The COVID-19 pandemic is a once-in-a-century event (at least we hope so!) that has changed the way we work, play and live our lives in general. For residents of co-ops, condos, and HOAs with shared amenities, or where many common areas are used for ingress, egress, and passing between spaces, consideration must be given to making these zones as safe as possible for residents without requiring a complete overhaul or renovation at costs prohibitive to the community. The challenge facing boards is to identify fixes that will minimize risk without putting the community into a financial bind at a time when many individual residents are struggling with their own money worries.
According to Sara Ianniciello, director of design for Whitehall Interiors, a Manhattan-based interior design firm, “Some moves can be made without the cost of a total makeover, renovation, or rebuild. They include a simple paint job in a shared amenity space using antimicrobial paint, swapping out old plumbing fixtures for new ones that are touchless yet still match the interior aesthetic. Another possibility is providing visible but discreetly placed, perhaps partially concealed, cleaning product stations. Communities can also add trash bins in an integrated and neat fashion. Place them inside base cabinets and pantries.

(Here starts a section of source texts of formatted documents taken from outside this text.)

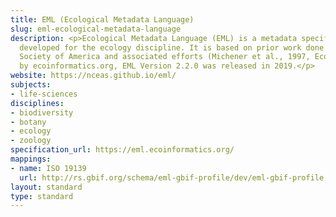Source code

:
 ```yaml
---
title: EML (Ecological Metadata Language)
slug: eml-ecological-metadata-language
description: <p>Ecological Metadata Language (EML) is a metadata specification particularly
  developed for the ecology discipline. It is based on prior work done by the Ecological
  Society of America and associated efforts (Michener et al., 1997, Ecological Applications).</p><p>Sponsored
  by ecoinformatics.org, EML Version 2.2.0 was released in 2019.</p>
website: https://nceas.github.io/eml/
subjects:
- life-sciences
disciplines:
- biodiversity
- botany
- ecology
- zoology
specification_url: https://eml.ecoinformatics.org/
mappings:
- name: ISO 19139
  url: http://rs.gbif.org/schema/eml-gbif-profile/dev/eml-gbif-profile.xsd
layout: standard
type: standard
---
```



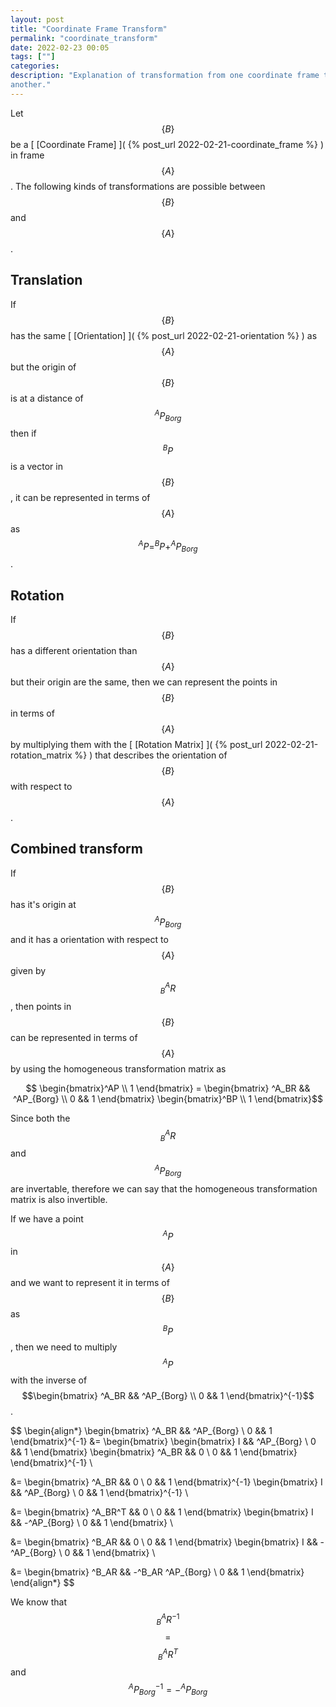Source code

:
 ```yaml
---
layout: post
title: "Coordinate Frame Transform"
permalink: "coordinate_transform"
date: 2022-02-23 00:05
tags: [""]
categories:
description: "Explanation of transformation from one coordinate frame to
another."
---
```


Let $$\{B\}$$ be a [ [Coordinate Frame] ]( {% post_url
2022-02-21-coordinate_frame %} ) in frame $$\{A\}$$. The following kinds of
transformations are possible between $$\{B\}$$ and $$\{A\}$$.

## Translation

If $$\{B\}$$ has the same [ [Orientation] ]( {% post_url
2022-02-21-orientation %} ) as $$\{A\}$$ but the origin of
$$\{B\}$$ is at a distance of $$^AP_{Borg}$$ then if $$^BP$$ is a vector in
$$\{B\}$$, it can be represented in terms of $$\{A\}$$ as $$^AP=^BP +
^AP_{Borg}$$.

## Rotation

If $$\{B\}$$ has a different orientation than $$\{A\}$$ but their origin are the
same, then we can represent the points in $$\{B\}$$ in terms of $$\{A\}$$ by
multiplying them with the [ [Rotation Matrix] ]( {% post_url
2022-02-21-rotation_matrix %} ) that describes the orientation of $$\{B\}$$ with
respect to $$\{A\}$$.

## Combined transform

If $$\{B\}$$ has it's origin at $$^AP_{Borg}$$ and it has a orientation with
respect to $$\{A\}$$ given by $$^A_BR$$, then points in $$\{B\}$$ can be
represented in terms of $$\{A\}$$ by using the homogeneous transformation matrix
as

$$ \begin{bmatrix}^AP \\ 1 \end{bmatrix} =  \begin{bmatrix} ^A_BR && ^AP_{Borg}
\\ 0 && 1 \end{bmatrix} \begin{bmatrix}^BP \\ 1 \end{bmatrix}$$

Since both the $$^A_BR$$ and $$^AP_{Borg}$$ are invertable, therefore we can say
that the homogeneous transformation matrix is also invertible. 

If we have a point $$^AP$$ in $$\{A\}$$ and we want to represent it in terms of $$\{B\}$$ as $$^BP$$,
then we need to multiply $$^AP$$ with the inverse of $$\begin{bmatrix} ^A_BR && ^AP_{Borg}
\\ 0 && 1 \end{bmatrix}^{-1}$$.

$$
\begin{align*}
\begin{bmatrix}
^A_BR && ^AP_{Borg} \\
0 && 1
\end{bmatrix}^{-1} &= 
\begin{bmatrix} 
\begin{bmatrix}
I && ^AP_{Borg} \\
0 && 1
\end{bmatrix}
\begin{bmatrix}
^A_BR && 0 \\
0 && 1
\end{bmatrix}
\end{bmatrix}^{-1} \\

&= \begin{bmatrix}
^A_BR && 0 \\
0 && 1
\end{bmatrix}^{-1}
\begin{bmatrix}
I && ^AP_{Borg} \\
0 && 1
\end{bmatrix}^{-1} \\

&= \begin{bmatrix}
^A_BR^T && 0 \\
0 && 1
\end{bmatrix}
\begin{bmatrix}
I && -^AP_{Borg} \\
0 && 1
\end{bmatrix} \\

&= \begin{bmatrix}
^B_AR && 0 \\
0 && 1
\end{bmatrix}
\begin{bmatrix}
I && -^AP_{Borg} \\
0 && 1
\end{bmatrix} \\

&= \begin{bmatrix}
^B_AR && -^B_AR ^AP_{Borg} \\
0 && 1
\end{bmatrix}
\end{align*}
$$

We know that $$^A_BR^{-1}$$ $$=$$ $$^A_BR^T$$ and $$^AP_{Borg}^{-1} = -^AP_{Borg}$$
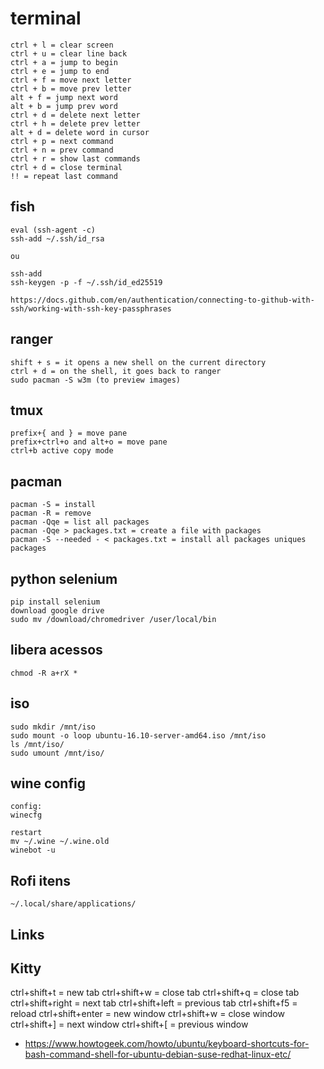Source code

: # terminal
```
ctrl + l = clear screen
ctrl + u = clear line back
ctrl + a = jump to begin
ctrl + e = jump to end
ctrl + f = move next letter
ctrl + b = move prev letter
alt + f = jump next word
alt + b = jump prev word
ctrl + d = delete next letter
ctrl + h = delete prev letter
alt + d = delete word in cursor
ctrl + p = next command
ctrl + n = prev command
ctrl + r = show last commands
ctrl + d = close terminal
!! = repeat last command
```

## fish
```
eval (ssh-agent -c)
ssh-add ~/.ssh/id_rsa

ou

ssh-add
ssh-keygen -p -f ~/.ssh/id_ed25519

https://docs.github.com/en/authentication/connecting-to-github-with-ssh/working-with-ssh-key-passphrases
```

## ranger
```
shift + s = it opens a new shell on the current directory
ctrl + d = on the shell, it goes back to ranger
sudo pacman -S w3m (to preview images)
```

## tmux
```
prefix+{ and } = move pane
prefix+ctrl+o and alt+o = move pane
ctrl+b active copy mode
```

## pacman
```
pacman -S = install
pacman -R = remove
pacman -Qqe = list all packages
pacman -Qqe > packages.txt = create a file with packages
pacman -S --needed - < packages.txt = install all packages uniques packages
```

## python selenium
```
pip install selenium
download google drive
sudo mv /download/chromedriver /user/local/bin
```

## libera acessos
```
chmod -R a+rX *
```

## iso
```
sudo mkdir /mnt/iso
sudo mount -o loop ubuntu-16.10-server-amd64.iso /mnt/iso
ls /mnt/iso/
sudo umount /mnt/iso/
```

## wine config
```
config:
winecfg

restart
mv ~/.wine ~/.wine.old
winebot -u
```

## Rofi itens
```
~/.local/share/applications/
```

## Links

## Kitty
ctrl+shift+t = new tab
ctrl+shift+w = close tab
ctrl+shift+q = close tab 
ctrl+shift+right = next tab 
ctrl+shift+left = previous tab 
ctrl+shift+f5 = reload
ctrl+shift+enter = new window 
ctrl+shift+w = close window 
ctrl+shift+] = next window 
ctrl+shift+[ = previous window 

- https://www.howtogeek.com/howto/ubuntu/keyboard-shortcuts-for-bash-command-shell-for-ubuntu-debian-suse-redhat-linux-etc/
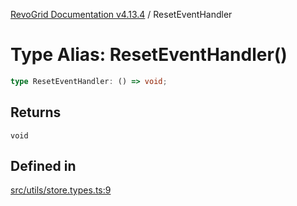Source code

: [RevoGrid Documentation v4.13.4](README.md) / ResetEventHandler

# Type Alias: ResetEventHandler()

```ts
type ResetEventHandler: () => void;
```

## Returns

`void`

## Defined in

[src/utils/store.types.ts:9](https://github.com/revolist/revogrid/blob/325e86c31155d90566dec588c08b121b0ae7657a/src/utils/store.types.ts#L9)
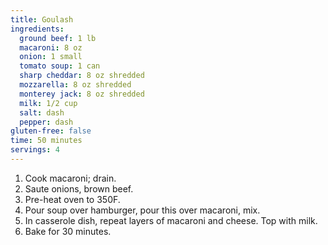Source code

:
 ```yaml
---
title: Goulash 
ingredients:
  ground beef: 1 lb
  macaroni: 8 oz
  onion: 1 small
  tomato soup: 1 can
  sharp cheddar: 8 oz shredded
  mozzarella: 8 oz shredded
  monterey jack: 8 oz shredded
  milk: 1/2 cup
  salt: dash
  pepper: dash
gluten-free: false
time: 50 minutes
servings: 4
---
```


1. Cook macaroni; drain.
2. Saute onions, brown beef.
3. Pre-heat oven to 350F.
4. Pour soup over hamburger, pour this over macaroni, mix.
5. In casserole dish, repeat layers of macaroni and cheese. Top with milk.
6. Bake for 30 minutes.
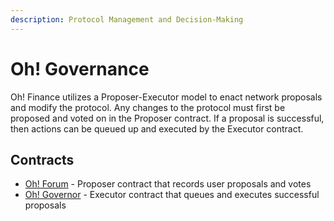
 ```yaml
---
description: Protocol Management and Decision-Making
---
```


# Oh! Governance

Oh! Finance utilizes a Proposer-Executor model to enact network proposals and modify the protocol. Any changes to the protocol must first be proposed and voted on in the Proposer contract. If a proposal is successful, then actions can be queued up and executed by the Executor contract.

## Contracts

* [Oh! Forum](oh-forum.md) - Proposer contract that records user proposals and votes
* [Oh! Governor](oh-governor.md) - Executor contract that queues and executes successful proposals

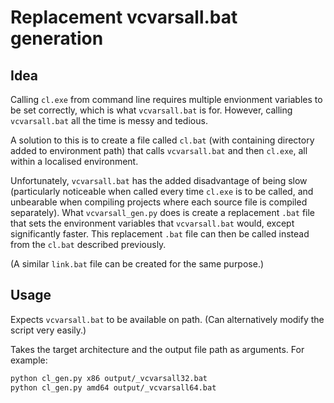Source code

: # Replacement vcvarsall.bat generation

## Idea

Calling `cl.exe` from command line requires multiple envionment variables to be set correctly, which is what `vcvarsall.bat` is for.
However, calling `vcvarsall.bat` all the time is messy and tedious.

A solution to this is to create a file called `cl.bat` (with containing directory added to environment path) that calls `vcvarsall.bat` and then `cl.exe`, all within a localised environment.

Unfortunately, `vcvarsall.bat` has the added disadvantage of being slow (particularly noticeable when called every time `cl.exe` is to be called, and unbearable when compiling projects where each source file is compiled separately). What `vcvarsall_gen.py` does is create a replacement `.bat` file that sets the environment variables that `vcvarsall.bat` would, except significantly faster. This replacement `.bat` file can then be called instead from the `cl.bat` described previously.

(A similar `link.bat` file can be created for the same purpose.)

## Usage

Expects `vcvarsall.bat` to be available on path. (Can alternatively modify the script very easily.)

Takes the target architecture and the output file path as arguments. For example:
```bash
python cl_gen.py x86 output/_vcvarsall32.bat
python cl_gen.py amd64 output/_vcvarsall64.bat
```
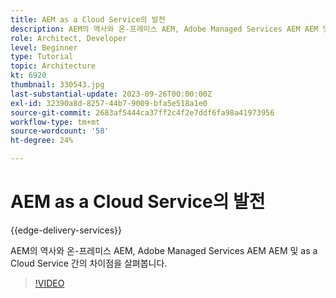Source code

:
```yaml
---
title: AEM as a Cloud Service의 발전
description: AEM의 역사와 온-프레미스 AEM, Adobe Managed Services AEM AEM 및 as a Cloud Service 간의 차이점을 살펴봅니다.
role: Architect, Developer
level: Beginner
type: Tutorial
topic: Architecture
kt: 6920
thumbnail: 330543.jpg
last-substantial-update: 2023-09-26T00:00:00Z
exl-id: 32390a8d-8257-44b7-9009-bfa5e518a1e0
source-git-commit: 2683af5444ca37ff2c4f2e7ddf6fa98a41973956
workflow-type: tm+mt
source-wordcount: '58'
ht-degree: 24%

---
```


# AEM as a Cloud Service의 발전

{{edge-delivery-services}}

AEM의 역사와 온-프레미스 AEM, Adobe Managed Services AEM AEM 및 as a Cloud Service 간의 차이점을 살펴봅니다.

>[!VIDEO](https://video.tv.adobe.com/v/330543?quality=12&learn=on)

Even spreading out chairs at a communal table will help with social distancing.”
Perhaps not surprisingly, residents and boards alike are particularly skittish about elevators when it comes to avoiding exposure to COVID-19. An MD who preferred to remain anonymous elaborated on this for The Cooperator: “The critical consideration is how contained a space is. Outside is always better than inside, relative to COVID-19 exposure,” he explains. “Elevators are of particular concern. Say someone is carrying the virus, they sneeze in the elevator, exit, and you enter immediately thereafter. The microbes may be present for some time on the surfaces of the elevator. Touching the floor buttons or walls could expose you to the virus.”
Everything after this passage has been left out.